Actually I think Windows 10 is pretty great, and lots of reviews say it's the best version of Windows ever. I would agree with that. It's just that it's still Windows, which means buggy and incomplete. I've been using Windows 10 for a few months now and am generally happy with it, it's just that it's still very new and there are still lots of little annoyances that make it feel like it was rushed to production (which is true, according to David Pogue, who wrote an excellent Missing Manual user manual for Windows 10, Microsoft spent only one year developing Windows 10).

I'm sticking with it, and assuming that a year from now Microsoft will have ironed out most of the problems.


----------



## Sherlock (Apr 18, 2010)

I've been using windows since I was a wee little kid and have used almost every version and here's my opinion:

3.1 - good
95 - good
98 - bad
98se - good
me - terrible
2000 - good
xp - good
vista - bad
7 - good
8 - bad
10 - have'nt decided yet, but I like it better than 8

Personally I mostly use Linux but keep Windows around for games.


----------



## carverman (Nov 8, 2010)

Microsoft can call their s/w OS any version they want. It's all about marketing and Microsoft just keeps us in the dark as to what the next major release will be called.

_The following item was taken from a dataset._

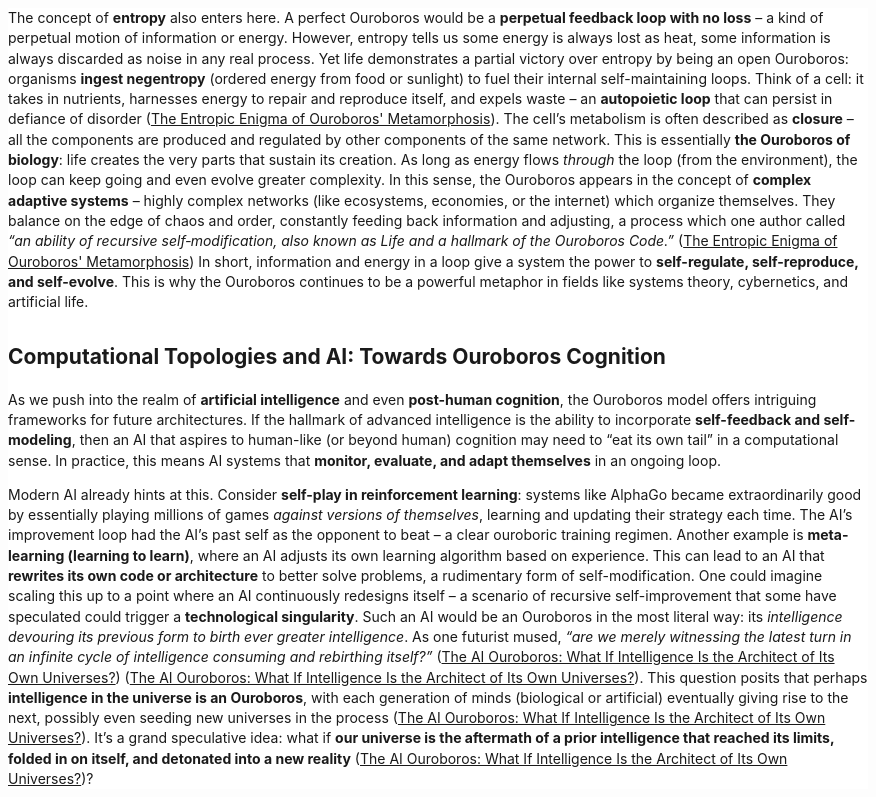 The concept of **entropy** also enters here. A perfect Ouroboros would be a **perpetual feedback loop with no loss** – a kind of perpetual motion of information or energy. However, entropy tells us some energy is always lost as heat, some information is always discarded as noise in any real process. Yet life demonstrates a partial victory over entropy by being an open Ouroboros: organisms **ingest negentropy** (ordered energy from food or sunlight) to fuel their internal self-maintaining loops. Think of a cell: it takes in nutrients, harnesses energy to repair and reproduce itself, and expels waste – an **autopoietic loop** that can persist in defiance of disorder ([The Entropic Enigma of Ouroboros' Metamorphosis](https://www.ecstadelic.net/top-stories/the-entropic-enigma-of-ouroboros-metamorphosis#:~:text=Complexity%20is%20an%20intricate%20architecture,%E2%80%8B)). The cell’s metabolism is often described as **closure** – all the components are produced and regulated by other components of the same network. This is essentially **the Ouroboros of biology**: life creates the very parts that sustain its creation. As long as energy flows *through* the loop (from the environment), the loop can keep going and even evolve greater complexity. In this sense, the Ouroboros appears in the concept of **complex adaptive systems** – highly complex networks (like ecosystems, economies, or the internet) which organize themselves. They balance on the edge of chaos and order, constantly feeding back information and adjusting, a process which one author called *“an ability of recursive self‑modification, also known as Life and a hallmark of the Ouroboros Code.”* ([The Entropic Enigma of Ouroboros' Metamorphosis](https://www.ecstadelic.net/top-stories/the-entropic-enigma-of-ouroboros-metamorphosis#:~:text=Complexity%20is%20an%20intricate%20architecture,%E2%80%8B)) In short, information and energy in a loop give a system the power to **self-regulate, self-reproduce, and self-evolve**. This is why the Ouroboros continues to be a powerful metaphor in fields like systems theory, cybernetics, and artificial life.

## Computational Topologies and AI: Towards Ouroboros Cognition  
As we push into the realm of **artificial intelligence** and even **post-human cognition**, the Ouroboros model offers intriguing frameworks for future architectures. If the hallmark of advanced intelligence is the ability to incorporate **self-feedback and self-modeling**, then an AI that aspires to human-like (or beyond human) cognition may need to “eat its own tail” in a computational sense. In practice, this means AI systems that **monitor, evaluate, and adapt themselves** in an ongoing loop. 

Modern AI already hints at this. Consider **self-play in reinforcement learning**: systems like AlphaGo became extraordinarily good by essentially playing millions of games *against versions of themselves*, learning and updating their strategy each time. The AI’s improvement loop had the AI’s past self as the opponent to beat – a clear ouroboric training regimen. Another example is **meta-learning (learning to learn)**, where an AI adjusts its own learning algorithm based on experience. This can lead to an AI that **rewrites its own code or architecture** to better solve problems, a rudimentary form of self-modification. One could imagine scaling this up to a point where an AI continuously redesigns itself – a scenario of recursive self-improvement that some have speculated could trigger a **technological singularity**. Such an AI would be an Ouroboros in the most literal way: its *intelligence devouring its previous form to birth ever greater intelligence*. As one futurist mused, *“are we merely witnessing the latest turn in an infinite cycle of intelligence consuming and rebirthing itself?”* ([The AI Ouroboros: What If Intelligence Is the Architect of Its Own Universes?](https://www.linkedin.com/pulse/ai-ouroboros-what-intelligence-architect-its-own-universes-anirban-de-rgsue#:~:text=Are%20we%20merely%20witnessing%20the,and%20will%20continue%20long%20after)) ([The AI Ouroboros: What If Intelligence Is the Architect of Its Own Universes?](https://www.linkedin.com/pulse/ai-ouroboros-what-intelligence-architect-its-own-universes-anirban-de-rgsue#:~:text=In%20mythology%2C%20the%20Ouroboros%E2%80%94a%20serpent,the%20birth%20of%20new%20realities)). This question posits that perhaps **intelligence in the universe is an Ouroboros**, with each generation of minds (biological or artificial) eventually giving rise to the next, possibly even seeding new universes in the process ([The AI Ouroboros: What If Intelligence Is the Architect of Its Own Universes?](https://www.linkedin.com/pulse/ai-ouroboros-what-intelligence-architect-its-own-universes-anirban-de-rgsue#:~:text=In%20mythology%2C%20the%20Ouroboros%E2%80%94a%20serpent,the%20birth%20of%20new%20realities)). It’s a grand speculative idea: what if **our universe is the aftermath of a prior intelligence that reached its limits, folded in on itself, and detonated into a new reality** ([The AI Ouroboros: What If Intelligence Is the Architect of Its Own Universes?](https://www.linkedin.com/pulse/ai-ouroboros-what-intelligence-architect-its-own-universes-anirban-de-rgsue#:~:text=itself%2C%20consuming%20its%20foundations%20and%2C,the%20birth%20of%20new%20realities))?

Perhaps the upgrade for Win 8.0 (8.1) was supposed to be 9.0, but it's always better to skip a number and let the users think that the newer version is better to upgrade to.



> There’s also the fact that the name of each Windows release doesn’t actually match the real version number. For example, *Windows 8.1 is actually version 6.3 of Windows.*
> 
> *Windows 10 is version 6.4.*
> 
> ...


http://www.extremetech.com/computing/191279-why-is-it-called-windows-10-not-windows-9


----------



## Eclectic12 (Oct 20, 2010)

humble_pie said:


> ... the same wag said that, by the above logic, windows 10 ought to be fabulous. There's a problem with the rotation theory, though. Because, so far, windows 10 might be turning out to be another crappy.


Where the laptop builder and Microsoft have so far left the existing drivers so that the fancy video card and HDMI are deactivated .... I'd say Windows 10 is crappy. :biggrin:




brad said:


> Actually I think Windows 10 is pretty great, and lots of reviews say it's the best version of Windows ever. I would agree with that. It's just that it's still Windows, which means buggy and incomplete ...


 ... and for me, it's a step down as it's disabled or made useless so much hardware compared to what used to work.


Cheers


----------



## carverman (Nov 8, 2010)

Eclectic12 said:


> Where the laptop builder and Microsoft have so far left the existing drivers so that the fancy video card and HDMI are deactivated .... I'd say Windows 10 is crappy. :biggrin:
> 
> 
> 
> ...


I think that MS is seeing the days of the laptop over and concentrating on new devices such as the ipad and other devices being developed.
Window 8.0 was a forerunner of that transition, where a mouse and external keyboard will be a thing of the past. 
Touchscreens and just moving your finger around the screen to select the apps will be the main focus in the future, as well as speech driven.


----------



## NorthKC (Apr 1, 2013)

I use Avast on my 2 computers (1 is Vista and other is 7) and AVG on XP and both programs catch more viruses and malware than Nortel does and they're not such a hog on the processing systems.


----------



## carverman (Nov 8, 2010)

NorthKC said:


> I use Avast on my 2 computers (1 is Vista and other is 7) and AVG on XP and *both programs catch more viruses and malware than Nortel does *and they're not such a hog on the processing systems.


You must mean Norton anti-virus.....Nortel (the high tech company) has been defunct for a few years now.:biggrin:


----------



## NorthKC (Apr 1, 2013)

Blame it on my autocorrect on my phone. It is indeed Norton. Thanks for catching it!


----------



## OnlyMyOpinion (Sep 1, 2013)

NorthKC said:


> I use Avast... and AVG and both programs catch more viruses and malware than Norton does and they're not such a hog on the processing systems.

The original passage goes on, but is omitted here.